Find two solutions of the initial-value problem $$ \left\\{\begin{array}{l} x^{\prime}=x^{1 / 3} \\ x(0)=0 \end{array}\right. $$

Short Answer

Expert verified
Solutions are \( x(t)=0 \) and \( x(t)=\left(\frac{2}{3}t\right)^{3/2} \).

Step by step solution

01

Identify the Differential Equation

The differential equation is given by \( x' = x^{1/3} \). We need to solve this equation to find \( x(t) \), the function that describes how \( x \) changes over time.
02

Separate Variables

Separate the variables to simplify the integration process.
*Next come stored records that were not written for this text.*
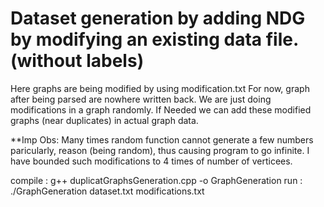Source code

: # Dataset generation by adding NDG by modifying an existing data file. (without labels)

Here graphs are being modified by using modification.txt
For now, graph after being parsed are nowhere written back. We are just doing modifications in a graph randomly.
If Needed we can add these modified graphs (near duplicates) in actual graph data.

**Imp Obs:
Many times random function cannot generate a few numbers paricularly, reason (being random), thus causing program to go infinite. I have bounded such modifications to 4 times of number of verticees.

compile : g++ duplicatGraphsGeneration.cpp  -o GraphGeneration
run : ./GraphGeneration dataset.txt modifications.txt


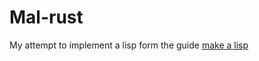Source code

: # Mal-rust

My attempt to implement a lisp form the guide [make a lisp](https://github.com/kanaka/mal/)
We rewrite the equation as \( dx/x^{1/3} = dt \).
03

Integrate Both Sides

Integrate both sides of the equation. The left side becomes \( \int x^{-1/3} \, dx \) and the right side becomes \( \int 1 \, dt \). This yields \( \frac{3}{2} x^{2/3} = t + C \), where \( C \) is the constant of integration.
04

Solve for \( x(t) \)

Solve the equation \( \frac{3}{2} x^{2/3} = t + C \) for \( x \):1. Multiply both sides by \( \frac{2}{3} \) to isolate \( x^{2/3} \): \( x^{2/3} = \frac{2}{3} (t + C) \).2. Raise both sides to the power of \( \frac{3}{2} \) to solve for \( x \): \( x = \left( \frac{2}{3} (t + C) \right)^{3/2} \).
05

Apply Initial Condition

Use the initial condition \( x(0) = 0 \) to find \( C \). Since \( x(t) = \left( \frac{2}{3} (t + C) \right)^{3/2} \), substituting \( t = 0 \) and \( x = 0 \) yields \( 0 = (\frac{2}{3} \times C)^{3/2} \). This implies \( C = 0 \).
06

Check for Alternative Solutions

Note that the differential equation is not Lipschitz continuous at \( x = 0 \). This may lead to more than one solution due to the initial condition. One obvious other solution is \( x(t) = 0 \). Therefore, there are two solutions: \( x(t) = 0 \) for all \( t \), and \( x(t) = (\frac{2}{3}t)^{3/2} \).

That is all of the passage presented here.